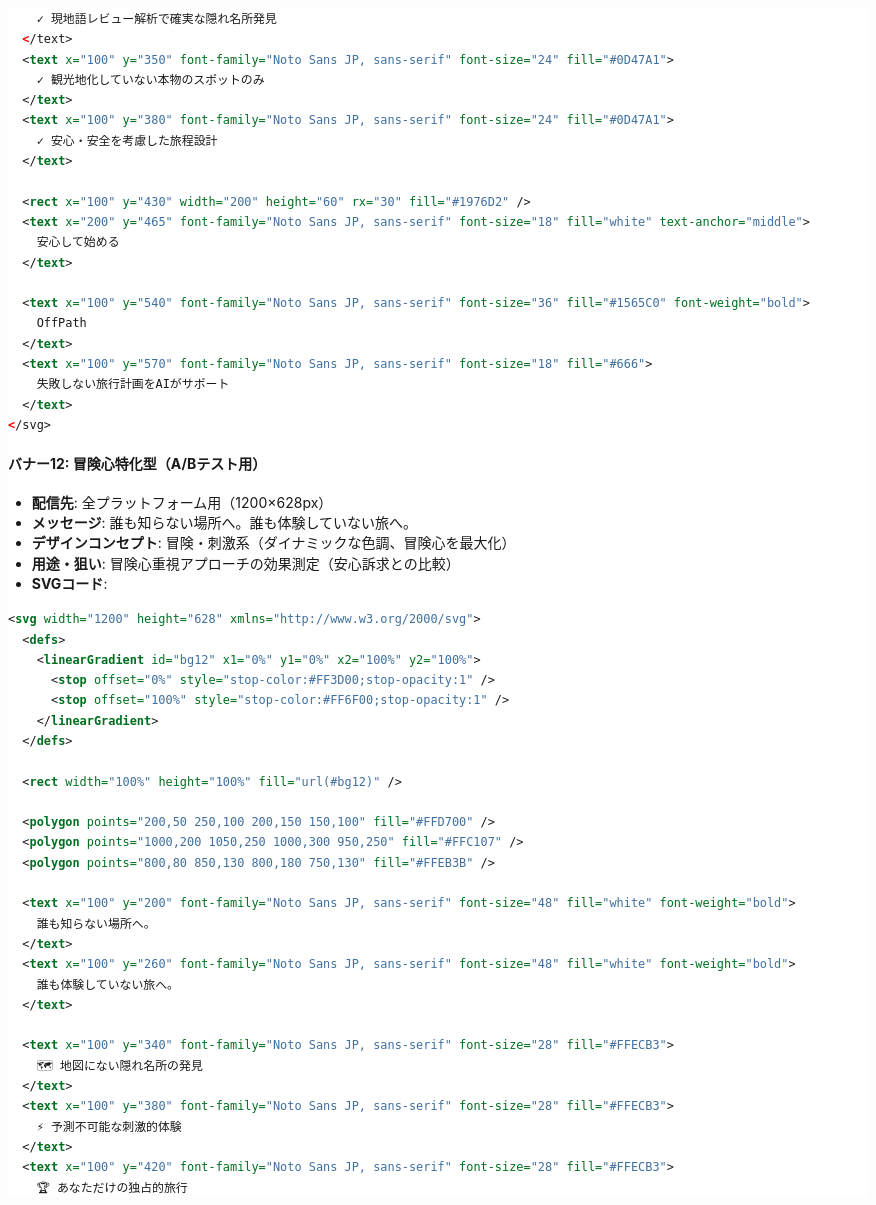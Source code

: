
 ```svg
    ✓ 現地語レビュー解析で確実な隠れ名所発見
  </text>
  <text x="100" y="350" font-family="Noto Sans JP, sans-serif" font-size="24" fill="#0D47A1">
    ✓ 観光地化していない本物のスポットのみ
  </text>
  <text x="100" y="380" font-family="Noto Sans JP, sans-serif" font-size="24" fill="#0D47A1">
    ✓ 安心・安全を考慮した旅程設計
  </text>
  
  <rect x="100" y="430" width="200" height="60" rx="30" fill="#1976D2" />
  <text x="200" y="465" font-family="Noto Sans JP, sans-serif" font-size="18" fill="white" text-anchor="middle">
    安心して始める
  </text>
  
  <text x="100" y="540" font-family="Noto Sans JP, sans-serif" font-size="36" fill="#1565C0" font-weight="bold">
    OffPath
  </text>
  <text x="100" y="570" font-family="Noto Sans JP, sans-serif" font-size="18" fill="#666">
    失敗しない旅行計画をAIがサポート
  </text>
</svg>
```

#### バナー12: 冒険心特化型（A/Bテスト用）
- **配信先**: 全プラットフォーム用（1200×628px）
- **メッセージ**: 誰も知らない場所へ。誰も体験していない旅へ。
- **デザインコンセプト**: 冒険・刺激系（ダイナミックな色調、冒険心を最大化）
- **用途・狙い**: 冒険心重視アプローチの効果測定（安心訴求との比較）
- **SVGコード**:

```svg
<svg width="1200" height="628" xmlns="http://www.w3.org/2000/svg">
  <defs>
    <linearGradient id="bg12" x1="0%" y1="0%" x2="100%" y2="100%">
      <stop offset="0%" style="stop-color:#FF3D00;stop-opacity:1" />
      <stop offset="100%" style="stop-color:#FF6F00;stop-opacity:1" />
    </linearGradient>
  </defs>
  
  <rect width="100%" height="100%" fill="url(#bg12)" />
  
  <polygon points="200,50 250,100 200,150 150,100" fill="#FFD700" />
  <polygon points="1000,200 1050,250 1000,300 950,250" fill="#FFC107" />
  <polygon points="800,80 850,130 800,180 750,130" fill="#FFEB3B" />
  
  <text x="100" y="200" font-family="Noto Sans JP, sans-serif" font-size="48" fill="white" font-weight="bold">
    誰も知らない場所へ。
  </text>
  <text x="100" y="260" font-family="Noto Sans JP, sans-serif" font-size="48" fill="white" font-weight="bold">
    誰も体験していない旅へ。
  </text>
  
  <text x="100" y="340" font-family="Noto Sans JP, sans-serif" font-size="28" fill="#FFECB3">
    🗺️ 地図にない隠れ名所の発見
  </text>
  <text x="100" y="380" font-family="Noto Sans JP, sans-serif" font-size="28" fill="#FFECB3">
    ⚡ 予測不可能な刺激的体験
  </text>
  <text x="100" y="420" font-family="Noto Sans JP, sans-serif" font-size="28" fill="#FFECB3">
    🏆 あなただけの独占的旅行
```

***

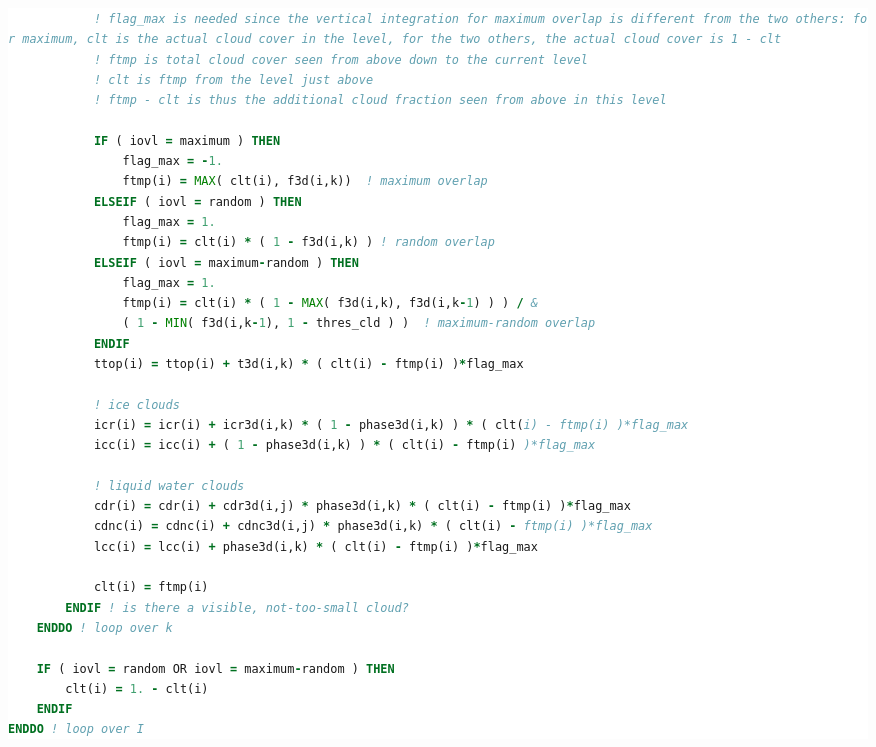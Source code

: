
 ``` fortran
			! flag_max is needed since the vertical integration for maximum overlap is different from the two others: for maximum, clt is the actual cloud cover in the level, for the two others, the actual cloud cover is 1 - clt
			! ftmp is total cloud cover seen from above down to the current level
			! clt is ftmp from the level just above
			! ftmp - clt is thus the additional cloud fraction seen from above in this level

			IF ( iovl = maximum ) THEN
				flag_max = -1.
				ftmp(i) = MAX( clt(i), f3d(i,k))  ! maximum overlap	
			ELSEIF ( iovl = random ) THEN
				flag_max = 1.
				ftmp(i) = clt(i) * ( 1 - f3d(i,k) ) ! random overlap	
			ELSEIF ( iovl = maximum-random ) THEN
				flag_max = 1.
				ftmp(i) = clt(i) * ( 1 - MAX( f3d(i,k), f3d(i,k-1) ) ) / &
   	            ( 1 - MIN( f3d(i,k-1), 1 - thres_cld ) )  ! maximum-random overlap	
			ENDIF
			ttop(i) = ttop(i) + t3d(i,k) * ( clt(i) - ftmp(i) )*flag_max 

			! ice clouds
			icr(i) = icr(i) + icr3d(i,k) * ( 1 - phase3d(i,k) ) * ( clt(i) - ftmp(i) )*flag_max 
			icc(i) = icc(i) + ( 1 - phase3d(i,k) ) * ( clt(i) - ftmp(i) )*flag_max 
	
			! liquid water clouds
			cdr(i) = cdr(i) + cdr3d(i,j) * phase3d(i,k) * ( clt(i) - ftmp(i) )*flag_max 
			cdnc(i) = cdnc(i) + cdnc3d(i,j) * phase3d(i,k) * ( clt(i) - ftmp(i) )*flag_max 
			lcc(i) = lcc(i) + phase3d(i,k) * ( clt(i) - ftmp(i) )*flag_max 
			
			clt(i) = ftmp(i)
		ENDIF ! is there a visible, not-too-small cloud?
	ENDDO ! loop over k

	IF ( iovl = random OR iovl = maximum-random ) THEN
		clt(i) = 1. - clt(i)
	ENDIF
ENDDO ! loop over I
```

***

**What to do:** Gather, from the listing above, every line carrying the word "overlap".

**Written reply:**
			! flag_max is needed since the vertical integration for maximum overlap is different from the two others: for maximum, clt is the actual cloud cover in the level, for the two others, the actual cloud cover is 1 - clt
				ftmp(i) = MAX( clt(i), f3d(i,k))  ! maximum overlap	
				ftmp(i) = clt(i) * ( 1 - f3d(i,k) ) ! random overlap	
   	            ( 1 - MIN( f3d(i,k-1), 1 - thres_cld ) )  ! maximum-random overlap	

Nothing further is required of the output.